Windows Failover Clustering

When creating a Highly Available Hyper-V environment, a Failover cluster needs to be created. A Failover cluster is a logical server consisting of two or more Windows Server 2008 servers. Windows Server 2008 supports a maximum of 16 servers in a Failover cluster.

These servers are called Cluster Nodes. All Cluster Nodes in the Failover cluster are connected to a shared storage solution where the data is stored. The Virtual Machines running under Hyper-V that need to be highly available are configured as a resource in the cluster.

Note. All servers in the cluster must run the same Operating System, all nodes must either be Enterprise or Datacenter Edition and for Live Migration all servers must run the same processor family (even the same processor stepping).

In a Windows Server 2008 Failover cluster, only one Cluster Node can be “owner” of the disk resource and only the owner of the disk resource can access the files (including the Hyper-V VHD files). Therefore, if a Virtual Machine needs to be failed-over to another Cluster Node, the complete disk resource needs to be brought down, moved to the other Cluster Node and be brought online again. The Virtual Machine is in a “saved state” during a cluster Failover. To bring the Virtual Machine in a saved state a certain amount of time is needed. For a Virtual Machine with only 256MB of memory this is only a short time, but a Virtual Machine with 8GB or 16GB can need up to minutes to be brought into a saved state. Starting the Virtual Machine on the new node will take the same amount of time.

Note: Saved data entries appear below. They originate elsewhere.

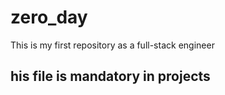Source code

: # zero_day
This is my first repository as a full-stack engineer
## his file is mandatory in projects
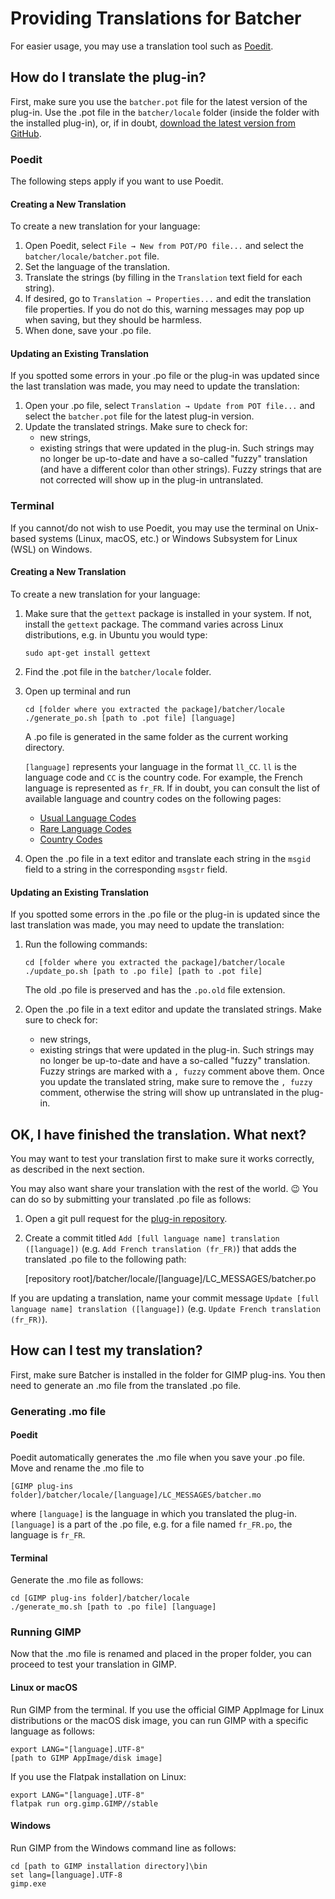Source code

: # Providing Translations for Batcher

For easier usage, you may use a translation tool such as [Poedit](https://poedit.net).


## How do I translate the plug-in?

First, make sure you use the `batcher.pot` file for the latest version of the plug-in.
Use the .pot file in the `batcher/locale` folder (inside the folder with the installed plug-in), or, if in doubt, [download the latest version from GitHub](https://github.com/kamilburda/batcher/blob/main/batcher/locale/batcher.pot).


### Poedit

The following steps apply if you want to use Poedit.


#### Creating a New Translation

To create a new translation for your language:

1. Open Poedit, select `File → New from POT/PO file...` and select the `batcher/locale/batcher.pot` file.
2. Set the language of the translation.
3. Translate the strings (by filling in the `Translation` text field for each string).
4. If desired, go to `Translation → Properties...` and edit the translation file properties.
   If you do not do this, warning messages may pop up when saving, but they should be harmless.
5. When done, save your .po file.


#### Updating an Existing Translation

If you spotted some errors in your .po file or the plug-in was updated since the last translation was made, you may need to update the translation:

1. Open your .po file, select `Translation → Update from POT file...` and select the `batcher.pot` file for the latest plug-in version.
2. Update the translated strings.
   Make sure to check for:
   * new strings,
   * existing strings that were updated in the plug-in.
     Such strings may no longer be up-to-date and have a so-called "fuzzy" translation (and have a different color than other strings).
     Fuzzy strings that are not corrected will show up in the plug-in untranslated.


### Terminal

If you cannot/do not wish to use Poedit, you may use the terminal on Unix-based systems (Linux, macOS, etc.) or Windows Subsystem for Linux (WSL) on Windows.


#### Creating a New Translation

To create a new translation for your language:

1. Make sure that the `gettext` package is installed in your system.
   If not, install the `gettext` package.
   The command varies across Linux distributions, e.g. in Ubuntu you would type:
   
       sudo apt-get install gettext
   
2. Find the .pot file in the `batcher/locale` folder.
3. Open up terminal and run
   
       cd [folder where you extracted the package]/batcher/locale
       ./generate_po.sh [path to .pot file] [language]
   
   A .po file is generated in the same folder as the current working directory.
   
   `[language]` represents your language in the format `ll_CC`.
   `ll` is the language code and `CC` is the country code.
   For example, the French language is represented as `fr_FR`.
   If in doubt, you can consult the list of available language and country codes on the following pages:
   * [Usual Language Codes](https://www.gnu.org/software/gettext/manual/html_node/Usual-Language-Codes.html)
   * [Rare Language Codes](https://www.gnu.org/software/gettext/manual/html_node/Rare-Language-Codes.html)
   * [Country Codes](https://www.gnu.org/software/gettext/manual/html_node/Country-Codes.html)
   
4. Open the .po file in a text editor and translate each string in the `msgid` field to a string in the corresponding `msgstr` field.


#### Updating an Existing Translation

If you spotted some errors in the .po file or the plug-in is updated since the last translation was made, you may need to update the translation:

1. Run the following commands:
   
       cd [folder where you extracted the package]/batcher/locale
       ./update_po.sh [path to .po file] [path to .pot file]
   
   The old .po file is preserved and has the `.po.old` file extension.
   
2. Open the .po file in a text editor and update the translated strings.
   Make sure to check for:
   * new strings,
   * existing strings that were updated in the plug-in.
     Such strings may no longer be up-to-date and have a so-called "fuzzy" translation.
     Fuzzy strings are marked with a `, fuzzy` comment above them.
     Once you update the translated string, make sure to remove the `, fuzzy` comment, otherwise the string will show up untranslated in the plug-in.


## OK, I have finished the translation. What next?

You may want to test your translation first to make sure it works correctly, as described in the next section.

You may also want share your translation with the rest of the world. 😉
You can do so by submitting your translated .po file as follows:

1. Open a git pull request for the [plug-in repository](https://github.com/kamilburda/batcher).
2. Create a commit titled `Add [full language name] translation ([language])` (e.g. `Add French translation (fr_FR)`) that adds the translated .po file to the following path:
  
      [repository root]/batcher/locale/[language]/LC_MESSAGES/batcher.po
  
  If you are updating a translation, name your commit message `Update [full language name] translation ([language])` (e.g. `Update French translation (fr_FR)`).


## How can I test my translation?

First, make sure Batcher is installed in the folder for GIMP plug-ins.
You then need to generate an .mo file from the translated .po file.


### Generating .mo file

#### Poedit

Poedit automatically generates the .mo file when you save your .po file.
Move and rename the .mo file to

    [GIMP plug-ins folder]/batcher/locale/[language]/LC_MESSAGES/batcher.mo
   
where `[language]` is the language in which you translated the plug-in.
`[language]` is a part of the .po file, e.g. for a file named `fr_FR.po`, the language is `fr_FR`.

#### Terminal

Generate the .mo file as follows:
   
    cd [GIMP plug-ins folder]/batcher/locale
    ./generate_mo.sh [path to .po file] [language]


### Running GIMP

Now that the .mo file is renamed and placed in the proper folder, you can proceed to test your translation in GIMP.

#### Linux or macOS

Run GIMP from the terminal. If you use the official GIMP AppImage for Linux distributions or the macOS disk image, you can run GIMP with a specific language as follows:
    
    export LANG="[language].UTF-8"
    [path to GIMP AppImage/disk image]

If you use the Flatpak installation on Linux:

    export LANG="[language].UTF-8"
    flatpak run org.gimp.GIMP//stable


#### Windows

Run GIMP from the Windows command line as follows:

    cd [path to GIMP installation directory]\bin
    set lang=[language].UTF-8
    gimp.exe
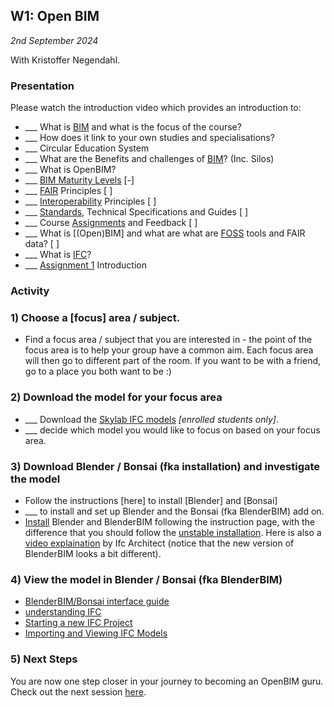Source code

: ## W1: Open BIM

*2nd September 2024*

With Kristoffer Negendahl.

### Presentation

Please watch the introduction video which provides an introduction to:
* ___ What is [BIM] and what is the focus of the course?
* ___ How does it link to your own studies and specialisations?
* ___ Circular Education System
* ___ What are the Benefits and challenges of [BIM]? (Inc. Silos)
* ___ What is OpenBIM?
* ___ [BIM Maturity Levels] [-]
* ___ [FAIR] Principles [ ]
* ___ [Interoperability] Principles [ ]
* ___ [Standards], Technical Specifications and Guides [ ]
* ___ Course [Assignments](/Assignments/index) and Feedback [ ]
* ___ What is [(Open)BIM] and what are what are [FOSS] tools and FAIR data?  [ ]
* ___ What is [IFC]?
* ___ [Assignment 1] Introduction

### Activity

### 1) Choose a [focus] area / subject.
* Find a focus area / subject that you are interested in - the point of the focus area is to help your group have a common aim. Each focus area will then go to different part of the room. If you want to be with a friend, go to a place you both want to be :)

### 2) Download the model for your focus area
* ___ Download the [Skylab IFC models](https://learn.inside.dtu.dk/d2l/le/content/167582/Home) *[enrolled students only]*.
* ___ decide which model you would like to focus on based on your focus area.

### 3) Download Blender / Bonsai (fka installation) and investigate the model
* Follow the instructions [here] to install [Blender] and [Bonsai]
* ___ to install and set up Blender and the Bonsai (fka BlenderBIM) add on.
* [Install](https://blenderbim.org/docs/users/installation.html) Blender and BlenderBIM following the instruction page, with the difference that you should follow the [unstable installation](https://blenderbim.org/docs/devs/installation.html#unstable-installation). Here is also a [video explaination](https://www.youtube.com/watch?v=I-937k6fvKk&t=0s) by Ifc Architect (notice that the new version of BlenderBIM looks a bit different).

### 4) View the model in Blender / Bonsai (fka BlenderBIM)
* [BlenderBIM/Bonsai interface guide](https://docs.bonsaibim.org/users/modeling/interface.html)
* [understanding IFC](https://docs.bonsaibim.org/users/modeling/understanding_ifc.html)
* [Starting a new IFC Project](https://docs.bonsaibim.org/users/modeling/starting_new_project.html)
* [Importing and Viewing IFC Models](https://docs.bonsaibim.org/users/modeling/importing_viewing_models.html)

### 5) Next Steps
You are now one step closer in your journey to becoming an OpenBIM guru. Check out the next session [here](https://github.com/timmcginley/41934/tree/main/Schedule/02).


<!-- links -->

[BIM]: /Concepts/BIM
[BIM Maturity Levels]: /Concepts/Levels
[IFC]: /Concepts/IFC
[FAIR]: /Concepts/FAIR
[FOSS]: /Concepts/SoftwareLicences
[focus area]: /Focus
[Interoperability]: /Concepts/Interoperability
[Standards]: /Concepts/Standards
[entities]: /Concepts/Entities
[properties]: /Concepts/Properties
[IFC File Analyzer]: /Concepts/IFCFileAnalyzer
[Assignment 1]: /Assignments/A1
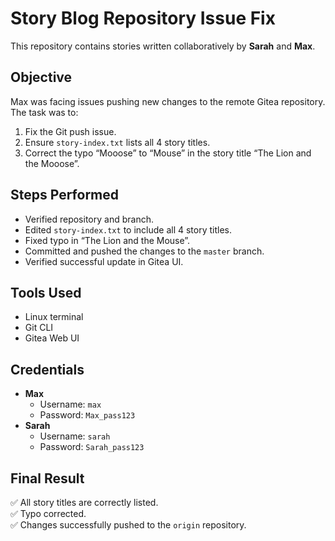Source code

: # Story Blog Repository Issue Fix

This repository contains stories written collaboratively by **Sarah** and **Max**.

## Objective
Max was facing issues pushing new changes to the remote Gitea repository. The task was to:
1. Fix the Git push issue.
2. Ensure `story-index.txt` lists all 4 story titles.
3. Correct the typo “Mooose” to “Mouse” in the story title “The Lion and the Mooose”.

## Steps Performed
- Verified repository and branch.
- Edited `story-index.txt` to include all 4 story titles.
- Fixed typo in “The Lion and the Mouse”.
- Committed and pushed the changes to the `master` branch.
- Verified successful update in Gitea UI.

## Tools Used
- Linux terminal
- Git CLI
- Gitea Web UI

## Credentials
- **Max**
  - Username: `max`
  - Password: `Max_pass123`
- **Sarah**
  - Username: `sarah`
  - Password: `Sarah_pass123`

## Final Result
✅ All story titles are correctly listed.  
✅ Typo corrected.  
✅ Changes successfully pushed to the `origin` repository.
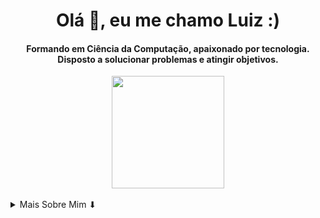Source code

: <h1 align="center">Olá 👋, eu me chamo Luiz :)</h1>

<h4 align="center">Formando em Ciência da Computação, apaixonado por tecnologia. Disposto a solucionar problemas e atingir objetivos.</h4>

<div align="center">
  <img height="180em" src="https://github-readme-stats.vercel.app/api?username=lgpgomes&show_icons=true&theme=github_dark&include_all_commits=true&count_private=true"/>
</div>

<br/>

<details>
  <summary>Mais Sobre Mim ⬇</summary>
  </br>
  <p>
      Sou um pouco introvertido e quieto, mas tenho um bom-humor. Estou disposto a aprender cada vez mais e a resolver problemas.
  </p>
    <ul>
        <li>🎓 Formando em Ciência da Computação - UESC</li>
        <li>📚 Estou ativo na <a href="https://web.digitalinnovation.one/users/gutto-pg">DIO</a> (plataforma de estudos)</li>
        <li>❤ Amante da Stack JS</li>
        <li>💼 Veja meu Currículo no <a href="https://www.linkedin.com/in/lgpgomes/">LinkedIn</a></li>
    </ul>
</details>
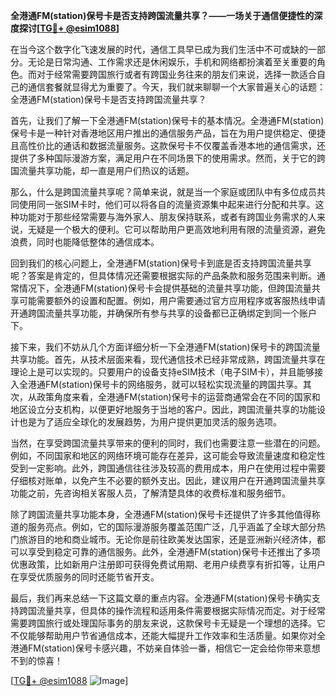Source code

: **全港通FM(station)保号卡是否支持跨国流量共享？——一场关于通信便捷性的深度探讨[[TG💪+ @esim1088](https://t.me/s/esim1088)]**

在当今这个数字化飞速发展的时代，通信工具早已成为我们生活中不可或缺的一部分。无论是日常沟通、工作需求还是休闲娱乐，手机和网络都扮演着至关重要的角色。而对于经常需要跨国旅行或者有跨国业务往来的朋友们来说，选择一款适合自己的通信套餐就显得尤为重要了。今天，我们就来聊聊一个大家普遍关心的话题：全港通FM(station)保号卡是否支持跨国流量共享？

首先，让我们了解一下全港通FM(station)保号卡的基本情况。全港通FM(station)保号卡是一种针对香港地区用户推出的通信服务产品，旨在为用户提供稳定、便捷且高性价比的通话和数据流量服务。这款保号卡不仅覆盖香港本地的通信需求，还提供了多种国际漫游方案，满足用户在不同场景下的使用需求。然而，关于它的跨国流量共享功能，却一直是用户们热议的话题。

那么，什么是跨国流量共享呢？简单来说，就是当一个家庭或团队中有多位成员共同使用同一张SIM卡时，他们可以将各自的流量资源集中起来进行分配和共享。这种功能对于那些经常需要与海外家人、朋友保持联系，或者有跨国业务需求的人来说，无疑是一个极大的便利。它可以帮助用户更高效地利用有限的流量资源，避免浪费，同时也能降低整体的通信成本。

回到我们的核心问题上，全港通FM(station)保号卡到底是否支持跨国流量共享呢？答案是肯定的，但具体情况还需要根据实际的产品条款和服务范围来判断。通常情况下，全港通FM(station)保号卡会提供基础的流量共享功能，但跨国流量共享可能需要额外的设置和配置。例如，用户需要通过官方应用程序或客服热线申请开通跨国流量共享功能，并确保所有参与共享的设备都已正确绑定到同一个账户下。

接下来，我们不妨从几个方面详细分析一下全港通FM(station)保号卡的跨国流量共享功能。首先，从技术层面来看，现代通信技术已经非常成熟，跨国流量共享在理论上是可以实现的。只要用户的设备支持eSIM技术（电子SIM卡），并且能够接入全港通FM(station)保号卡的网络服务，就可以轻松实现流量的跨国共享。其次，从政策角度来看，全港通FM(station)保号卡的运营商通常会在不同的国家和地区设立分支机构，以便更好地服务于当地的客户。因此，跨国流量共享的功能设计也是为了适应全球化的发展趋势，为用户提供更加灵活的服务选项。

当然，在享受跨国流量共享带来的便利的同时，我们也需要注意一些潜在的问题。例如，不同国家和地区的网络环境可能存在差异，这可能会导致流量速度和稳定性受到一定影响。此外，跨国通信往往涉及较高的费用成本，用户在使用过程中需要仔细核对账单，以免产生不必要的额外支出。因此，建议用户在开通跨国流量共享功能之前，先咨询相关客服人员，了解清楚具体的收费标准和服务细节。

除了跨国流量共享功能本身，全港通FM(station)保号卡还提供了许多其他值得称道的服务亮点。例如，它的国际漫游服务覆盖范围广泛，几乎涵盖了全球大部分热门旅游目的地和商业城市。无论你是前往欧美发达国家，还是亚洲新兴经济体，都可以享受到稳定可靠的通信服务。此外，全港通FM(station)保号卡还推出了多项优惠政策，比如新用户注册即可获得免费试用期、老用户续费享有折扣等，让用户在享受优质服务的同时还能节省开支。

最后，我们再来总结一下这篇文章的重点内容。全港通FM(station)保号卡确实支持跨国流量共享，但具体的操作流程和适用条件需要根据实际情况而定。对于经常需要跨国旅行或处理国际事务的朋友来说，这款保号卡无疑是一个理想的选择。它不仅能够帮助用户节省通信成本，还能大幅提升工作效率和生活质量。如果你对全港通FM(station)保号卡感兴趣，不妨亲自体验一番，相信它一定会给你带来意想不到的惊喜！

[[TG💪+ @esim1088](https://t.me/s/esim1088) ![Image](https://i.postimg.cc/4NQfJmqS/Snipaste-2025-05-13-00-14-12.png)]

Needless to say, failing over a Virtual Machine can cause a significant downtime.

942-JW1.JPG

Figure 1. Two Hyper-V Servers in a Failover cluster, the Virtual Machine is stored on the Shared Storage

ESX Server has the functionality of migrating Virtual Machines from one Cluster Node to another without any downtime, and this always has been an issue with Hyper-V on Windows Server 2008. One of the highest priorities for Microsoft in Windows Server 2008 R2 was to add this capability.

In Windows Server 2008 R2 a new concept has been introduced: Cluster Shared Volumes or CSV. CSV offers the possibility for Windows Server 2008 R2 Cluster Nodes to access the shared volumes at the same time. As with Windows Server 2008, only one server can be the owner of the disk resource, but for Hyper-V, and only for Hyper-V, both servers can access the disk.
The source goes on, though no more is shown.